Some three miles beyond Hunter's Run we passed a poor cabin—the first human tenement we had seen since leaving the Mount Holley paper mill. Pitch darkness was now fallen upon us. Here were gathered a motley crowd of stragglers—thirty or forty in number—from regiments in advance of us. They had built fires in different parts of the premises, and looked, as they sat and stood huddled around them, like gipsies—their faces red in the ghastly fire-light. Some were moving about under the trees of the door-yard, like phantoms. At a short distance in rear of the cabin thin parallel streaks of light were visible, as if shining through the chinks of a barn. Here, it was evident, another squad was quartered. As we passed this group of shadows, and plunged again into the gloomy darkness, the spectral sight, as we looked back, seemed like a phantasmagoria of Hades.
A mile further and we halted—a thicket along the road-side offering a retreat only less forlorn than the miry road. Rubber cloths were spread and we lay down for a little sleep. But the work of the day was not yet ended. About midnight we were roused again by the order "Forward column!"—a forced march indeed!
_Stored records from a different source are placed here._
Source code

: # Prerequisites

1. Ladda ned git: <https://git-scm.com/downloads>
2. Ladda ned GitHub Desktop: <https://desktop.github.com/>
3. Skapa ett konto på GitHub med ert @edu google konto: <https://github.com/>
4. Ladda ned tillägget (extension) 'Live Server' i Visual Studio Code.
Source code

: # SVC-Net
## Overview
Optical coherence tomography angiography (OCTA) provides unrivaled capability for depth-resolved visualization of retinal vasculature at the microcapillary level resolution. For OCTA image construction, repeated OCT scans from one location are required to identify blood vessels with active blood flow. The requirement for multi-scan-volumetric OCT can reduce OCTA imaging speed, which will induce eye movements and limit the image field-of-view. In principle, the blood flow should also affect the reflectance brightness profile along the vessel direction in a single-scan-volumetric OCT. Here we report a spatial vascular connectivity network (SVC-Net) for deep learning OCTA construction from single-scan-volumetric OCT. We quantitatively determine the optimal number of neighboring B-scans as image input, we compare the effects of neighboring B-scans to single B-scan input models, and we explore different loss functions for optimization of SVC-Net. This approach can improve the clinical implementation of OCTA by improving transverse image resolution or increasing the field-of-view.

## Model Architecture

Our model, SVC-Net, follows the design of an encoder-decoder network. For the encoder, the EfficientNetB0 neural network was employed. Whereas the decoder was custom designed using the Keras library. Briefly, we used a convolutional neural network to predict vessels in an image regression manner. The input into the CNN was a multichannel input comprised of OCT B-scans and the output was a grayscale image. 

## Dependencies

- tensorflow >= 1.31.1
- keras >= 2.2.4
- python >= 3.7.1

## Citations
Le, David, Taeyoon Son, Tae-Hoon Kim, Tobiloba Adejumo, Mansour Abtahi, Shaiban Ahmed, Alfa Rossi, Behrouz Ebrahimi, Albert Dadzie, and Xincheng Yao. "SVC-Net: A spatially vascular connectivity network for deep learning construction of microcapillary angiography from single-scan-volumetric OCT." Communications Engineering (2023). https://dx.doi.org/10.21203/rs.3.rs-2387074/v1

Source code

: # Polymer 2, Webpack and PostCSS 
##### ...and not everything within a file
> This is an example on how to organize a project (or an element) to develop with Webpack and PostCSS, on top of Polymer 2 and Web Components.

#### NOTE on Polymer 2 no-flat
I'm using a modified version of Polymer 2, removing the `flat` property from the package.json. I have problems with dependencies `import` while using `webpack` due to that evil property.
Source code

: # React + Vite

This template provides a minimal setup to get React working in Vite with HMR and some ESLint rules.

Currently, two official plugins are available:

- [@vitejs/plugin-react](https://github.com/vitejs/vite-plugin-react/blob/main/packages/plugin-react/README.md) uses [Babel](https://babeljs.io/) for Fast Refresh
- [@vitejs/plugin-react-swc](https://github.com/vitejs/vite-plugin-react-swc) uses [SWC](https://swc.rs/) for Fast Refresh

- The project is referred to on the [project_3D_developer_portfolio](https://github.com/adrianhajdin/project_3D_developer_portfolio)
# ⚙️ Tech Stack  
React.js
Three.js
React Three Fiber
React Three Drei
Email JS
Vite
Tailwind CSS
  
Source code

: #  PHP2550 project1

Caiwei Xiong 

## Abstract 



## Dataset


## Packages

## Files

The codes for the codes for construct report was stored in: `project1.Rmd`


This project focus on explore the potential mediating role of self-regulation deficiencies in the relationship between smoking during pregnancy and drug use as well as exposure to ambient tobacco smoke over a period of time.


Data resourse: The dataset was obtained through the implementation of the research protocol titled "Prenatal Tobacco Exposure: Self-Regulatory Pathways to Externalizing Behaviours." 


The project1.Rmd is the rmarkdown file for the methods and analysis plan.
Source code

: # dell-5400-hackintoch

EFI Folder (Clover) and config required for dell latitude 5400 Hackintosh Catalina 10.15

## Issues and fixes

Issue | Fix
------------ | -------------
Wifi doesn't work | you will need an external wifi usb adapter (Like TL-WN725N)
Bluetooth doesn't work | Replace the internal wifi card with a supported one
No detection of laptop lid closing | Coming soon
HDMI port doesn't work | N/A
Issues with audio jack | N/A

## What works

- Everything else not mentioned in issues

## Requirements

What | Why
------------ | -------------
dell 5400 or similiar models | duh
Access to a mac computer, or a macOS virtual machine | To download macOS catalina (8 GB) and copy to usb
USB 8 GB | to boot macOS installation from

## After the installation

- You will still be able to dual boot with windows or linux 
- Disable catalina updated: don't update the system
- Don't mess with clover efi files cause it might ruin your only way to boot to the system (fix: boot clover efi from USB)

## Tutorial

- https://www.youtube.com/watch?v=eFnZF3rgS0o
The exigency, it was evident, must be great! On, on, through rain and mire, one mile, two miles, three miles to the hamlet of Laurel Forge, indistinguishable in the darkness, which gave refuge to all that remained of what was twelve hours before a proud regiment, filling the mountains with the echoes of its fervid patriotic song, now a forlorn, exhausted handful of men clutching greedily the shelter and the hope of rest which the grimy forge offered. From this category must be excepted one company which, occupying the right of the column, had forced the passage of the flood at Hunter's Run when we first reached it on our march, the imminent peril attending which had caused the order of countermarch to be given to the rest of the regiment. They reached the dusky hamlet before dark and passed the night in comparative comfort.